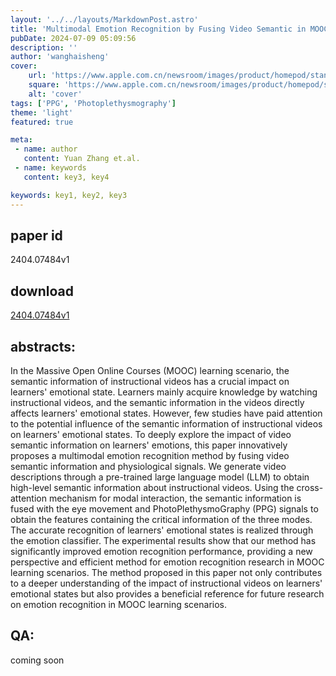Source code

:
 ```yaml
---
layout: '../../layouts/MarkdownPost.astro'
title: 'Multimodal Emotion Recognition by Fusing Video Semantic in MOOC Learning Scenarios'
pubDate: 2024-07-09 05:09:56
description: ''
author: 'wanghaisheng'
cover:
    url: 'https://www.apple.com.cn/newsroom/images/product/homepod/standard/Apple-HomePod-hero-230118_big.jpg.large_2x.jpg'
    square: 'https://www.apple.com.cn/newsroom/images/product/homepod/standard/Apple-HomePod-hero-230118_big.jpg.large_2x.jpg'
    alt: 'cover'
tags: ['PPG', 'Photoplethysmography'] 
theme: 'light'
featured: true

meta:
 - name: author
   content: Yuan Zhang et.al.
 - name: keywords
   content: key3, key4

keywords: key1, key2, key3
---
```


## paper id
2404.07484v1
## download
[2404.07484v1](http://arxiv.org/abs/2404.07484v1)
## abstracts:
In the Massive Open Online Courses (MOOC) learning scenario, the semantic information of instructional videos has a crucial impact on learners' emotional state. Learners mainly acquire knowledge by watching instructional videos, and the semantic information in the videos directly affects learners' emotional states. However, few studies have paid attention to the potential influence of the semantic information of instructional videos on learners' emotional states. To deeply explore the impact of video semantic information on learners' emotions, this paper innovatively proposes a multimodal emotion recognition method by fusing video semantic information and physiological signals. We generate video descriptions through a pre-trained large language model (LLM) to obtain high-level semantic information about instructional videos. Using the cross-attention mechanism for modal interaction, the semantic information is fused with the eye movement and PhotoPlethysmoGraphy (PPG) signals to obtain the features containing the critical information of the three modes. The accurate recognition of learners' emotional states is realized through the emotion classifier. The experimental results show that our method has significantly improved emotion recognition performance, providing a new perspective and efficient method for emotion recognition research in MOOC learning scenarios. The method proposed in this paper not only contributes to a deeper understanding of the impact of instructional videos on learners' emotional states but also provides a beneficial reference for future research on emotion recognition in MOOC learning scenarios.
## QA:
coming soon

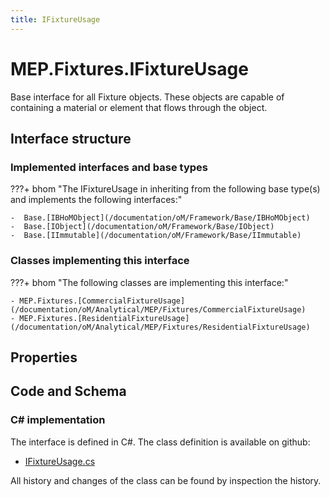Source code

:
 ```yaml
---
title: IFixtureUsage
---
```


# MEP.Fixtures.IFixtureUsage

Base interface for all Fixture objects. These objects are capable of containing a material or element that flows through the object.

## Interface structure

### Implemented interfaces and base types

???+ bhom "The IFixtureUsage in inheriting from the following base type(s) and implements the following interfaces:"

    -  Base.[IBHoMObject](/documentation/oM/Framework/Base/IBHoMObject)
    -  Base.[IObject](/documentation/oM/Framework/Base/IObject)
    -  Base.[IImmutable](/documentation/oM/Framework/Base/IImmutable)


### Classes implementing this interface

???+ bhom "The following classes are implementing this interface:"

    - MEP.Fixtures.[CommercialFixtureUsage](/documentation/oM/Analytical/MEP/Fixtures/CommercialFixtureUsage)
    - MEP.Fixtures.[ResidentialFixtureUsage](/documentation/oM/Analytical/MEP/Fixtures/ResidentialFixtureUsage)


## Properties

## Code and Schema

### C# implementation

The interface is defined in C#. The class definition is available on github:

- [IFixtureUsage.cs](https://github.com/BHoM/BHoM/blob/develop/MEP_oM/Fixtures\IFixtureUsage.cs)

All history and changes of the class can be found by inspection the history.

...

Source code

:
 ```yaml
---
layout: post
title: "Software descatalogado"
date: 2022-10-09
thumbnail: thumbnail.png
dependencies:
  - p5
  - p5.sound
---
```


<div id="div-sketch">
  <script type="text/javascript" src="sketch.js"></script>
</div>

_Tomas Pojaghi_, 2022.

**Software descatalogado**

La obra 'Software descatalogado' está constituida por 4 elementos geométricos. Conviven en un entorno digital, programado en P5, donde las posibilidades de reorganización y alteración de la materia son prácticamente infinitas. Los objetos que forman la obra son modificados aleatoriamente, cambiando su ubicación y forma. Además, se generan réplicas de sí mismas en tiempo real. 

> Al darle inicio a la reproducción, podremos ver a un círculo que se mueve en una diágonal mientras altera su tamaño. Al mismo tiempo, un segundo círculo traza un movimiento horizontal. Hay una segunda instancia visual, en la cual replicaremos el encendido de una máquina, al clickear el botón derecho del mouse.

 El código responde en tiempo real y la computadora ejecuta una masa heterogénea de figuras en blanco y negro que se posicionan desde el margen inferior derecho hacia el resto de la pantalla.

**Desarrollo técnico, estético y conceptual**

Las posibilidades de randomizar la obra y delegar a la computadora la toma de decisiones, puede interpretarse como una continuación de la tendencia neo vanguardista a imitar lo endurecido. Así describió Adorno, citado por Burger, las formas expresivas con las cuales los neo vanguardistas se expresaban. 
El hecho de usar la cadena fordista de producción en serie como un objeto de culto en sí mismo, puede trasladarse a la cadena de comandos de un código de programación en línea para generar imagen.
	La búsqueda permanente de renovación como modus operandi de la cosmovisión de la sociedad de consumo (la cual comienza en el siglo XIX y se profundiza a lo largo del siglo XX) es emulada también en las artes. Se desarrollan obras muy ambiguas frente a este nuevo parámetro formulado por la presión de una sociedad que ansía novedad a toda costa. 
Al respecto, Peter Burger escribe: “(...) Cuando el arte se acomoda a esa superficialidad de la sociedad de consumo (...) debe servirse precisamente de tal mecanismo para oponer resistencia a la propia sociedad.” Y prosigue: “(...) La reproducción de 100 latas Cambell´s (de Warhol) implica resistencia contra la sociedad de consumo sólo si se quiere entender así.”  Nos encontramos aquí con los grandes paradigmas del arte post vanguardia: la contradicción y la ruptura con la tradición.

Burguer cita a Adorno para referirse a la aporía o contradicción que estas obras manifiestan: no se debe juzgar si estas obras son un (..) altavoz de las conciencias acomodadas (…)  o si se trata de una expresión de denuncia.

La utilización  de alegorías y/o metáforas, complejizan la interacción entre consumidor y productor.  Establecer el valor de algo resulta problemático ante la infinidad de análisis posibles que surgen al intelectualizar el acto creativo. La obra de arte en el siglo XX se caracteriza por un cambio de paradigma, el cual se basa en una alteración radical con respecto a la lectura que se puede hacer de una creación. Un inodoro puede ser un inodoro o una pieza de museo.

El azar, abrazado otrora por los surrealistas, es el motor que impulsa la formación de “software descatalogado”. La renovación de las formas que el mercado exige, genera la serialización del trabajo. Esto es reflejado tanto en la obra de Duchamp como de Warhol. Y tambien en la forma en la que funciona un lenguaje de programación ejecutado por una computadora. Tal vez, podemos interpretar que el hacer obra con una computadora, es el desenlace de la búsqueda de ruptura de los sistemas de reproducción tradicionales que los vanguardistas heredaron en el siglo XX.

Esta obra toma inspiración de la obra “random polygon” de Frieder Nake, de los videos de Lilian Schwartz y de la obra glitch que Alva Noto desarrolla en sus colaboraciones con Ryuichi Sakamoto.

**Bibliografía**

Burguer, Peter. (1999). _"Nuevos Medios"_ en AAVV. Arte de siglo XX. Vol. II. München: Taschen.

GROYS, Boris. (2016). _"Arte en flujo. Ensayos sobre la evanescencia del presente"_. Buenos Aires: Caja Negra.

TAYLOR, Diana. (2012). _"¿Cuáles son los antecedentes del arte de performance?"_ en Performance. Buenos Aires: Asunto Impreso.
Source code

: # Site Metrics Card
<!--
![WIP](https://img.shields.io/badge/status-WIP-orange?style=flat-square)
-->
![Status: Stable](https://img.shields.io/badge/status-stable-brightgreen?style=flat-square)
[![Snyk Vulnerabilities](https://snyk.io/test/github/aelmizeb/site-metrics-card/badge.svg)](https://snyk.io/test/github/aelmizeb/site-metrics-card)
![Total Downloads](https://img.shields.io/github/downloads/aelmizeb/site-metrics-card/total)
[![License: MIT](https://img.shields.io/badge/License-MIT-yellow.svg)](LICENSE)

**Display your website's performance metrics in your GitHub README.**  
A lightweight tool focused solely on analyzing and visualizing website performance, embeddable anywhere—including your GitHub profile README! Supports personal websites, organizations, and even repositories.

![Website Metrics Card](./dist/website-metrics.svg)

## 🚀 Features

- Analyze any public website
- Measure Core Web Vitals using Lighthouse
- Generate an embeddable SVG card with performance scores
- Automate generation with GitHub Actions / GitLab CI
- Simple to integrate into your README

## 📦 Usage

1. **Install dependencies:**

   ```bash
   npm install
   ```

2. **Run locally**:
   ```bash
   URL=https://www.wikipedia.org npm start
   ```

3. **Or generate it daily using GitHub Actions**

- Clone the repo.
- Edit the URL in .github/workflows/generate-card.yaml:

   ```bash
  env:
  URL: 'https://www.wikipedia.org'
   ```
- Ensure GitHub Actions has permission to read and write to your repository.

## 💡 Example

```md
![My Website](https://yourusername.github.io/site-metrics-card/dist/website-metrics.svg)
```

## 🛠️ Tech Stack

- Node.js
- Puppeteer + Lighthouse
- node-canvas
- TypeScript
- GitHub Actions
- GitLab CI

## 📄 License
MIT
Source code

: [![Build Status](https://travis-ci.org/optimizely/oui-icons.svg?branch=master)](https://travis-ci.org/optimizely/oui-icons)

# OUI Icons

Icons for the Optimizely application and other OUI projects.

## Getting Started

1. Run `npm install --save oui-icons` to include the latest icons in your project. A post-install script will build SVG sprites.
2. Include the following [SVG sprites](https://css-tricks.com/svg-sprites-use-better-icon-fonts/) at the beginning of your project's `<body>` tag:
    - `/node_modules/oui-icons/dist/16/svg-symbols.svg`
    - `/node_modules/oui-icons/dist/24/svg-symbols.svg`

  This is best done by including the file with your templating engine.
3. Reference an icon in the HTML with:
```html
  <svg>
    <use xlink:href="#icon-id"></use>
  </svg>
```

==

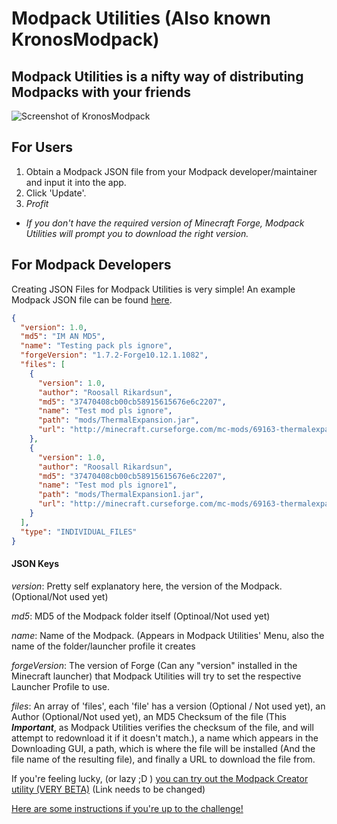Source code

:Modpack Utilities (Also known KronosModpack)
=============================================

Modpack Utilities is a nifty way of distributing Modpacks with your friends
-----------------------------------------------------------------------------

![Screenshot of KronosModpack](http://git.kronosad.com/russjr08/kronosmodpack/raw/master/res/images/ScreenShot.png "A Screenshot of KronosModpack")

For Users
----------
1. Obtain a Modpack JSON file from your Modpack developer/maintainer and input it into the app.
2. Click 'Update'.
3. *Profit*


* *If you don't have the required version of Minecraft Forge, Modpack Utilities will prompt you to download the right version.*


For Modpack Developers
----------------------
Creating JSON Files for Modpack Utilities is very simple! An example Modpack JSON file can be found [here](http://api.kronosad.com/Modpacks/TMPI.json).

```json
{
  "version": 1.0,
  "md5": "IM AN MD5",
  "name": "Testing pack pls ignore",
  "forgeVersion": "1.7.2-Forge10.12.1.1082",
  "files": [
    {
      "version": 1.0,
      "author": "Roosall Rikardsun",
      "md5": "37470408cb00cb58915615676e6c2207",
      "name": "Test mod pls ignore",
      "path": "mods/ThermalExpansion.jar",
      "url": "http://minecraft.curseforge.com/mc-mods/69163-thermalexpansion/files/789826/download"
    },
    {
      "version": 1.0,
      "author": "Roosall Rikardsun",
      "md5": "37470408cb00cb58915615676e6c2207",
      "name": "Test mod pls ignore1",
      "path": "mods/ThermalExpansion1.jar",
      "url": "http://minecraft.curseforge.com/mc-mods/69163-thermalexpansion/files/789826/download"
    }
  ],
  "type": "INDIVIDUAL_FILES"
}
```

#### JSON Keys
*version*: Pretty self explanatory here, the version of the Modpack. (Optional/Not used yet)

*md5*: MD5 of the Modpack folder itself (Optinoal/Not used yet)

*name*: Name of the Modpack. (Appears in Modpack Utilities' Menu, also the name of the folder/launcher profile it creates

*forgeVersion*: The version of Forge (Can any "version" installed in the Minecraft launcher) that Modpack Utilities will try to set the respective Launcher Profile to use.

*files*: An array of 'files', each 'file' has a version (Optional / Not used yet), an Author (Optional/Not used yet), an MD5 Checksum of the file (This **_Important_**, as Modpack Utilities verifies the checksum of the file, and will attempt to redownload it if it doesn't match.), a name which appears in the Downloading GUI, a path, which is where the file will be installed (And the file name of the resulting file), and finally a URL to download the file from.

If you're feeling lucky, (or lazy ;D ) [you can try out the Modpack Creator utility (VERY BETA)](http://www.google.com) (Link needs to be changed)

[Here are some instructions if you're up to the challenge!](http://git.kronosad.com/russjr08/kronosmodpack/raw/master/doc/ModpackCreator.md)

» **Try it**:
Check each line above for the string "Fixtures", then copy the ones that have it.

» **Task result**:
# MEP.Fixtures.IFixtureUsage
    - MEP.Fixtures.[CommercialFixtureUsage](/documentation/oM/Analytical/MEP/Fixtures/CommercialFixtureUsage)
    - MEP.Fixtures.[ResidentialFixtureUsage](/documentation/oM/Analytical/MEP/Fixtures/ResidentialFixtureUsage)
- [IFixtureUsage.cs](https://github.com/BHoM/BHoM/blob/develop/MEP_oM/Fixtures\IFixtureUsage.cs)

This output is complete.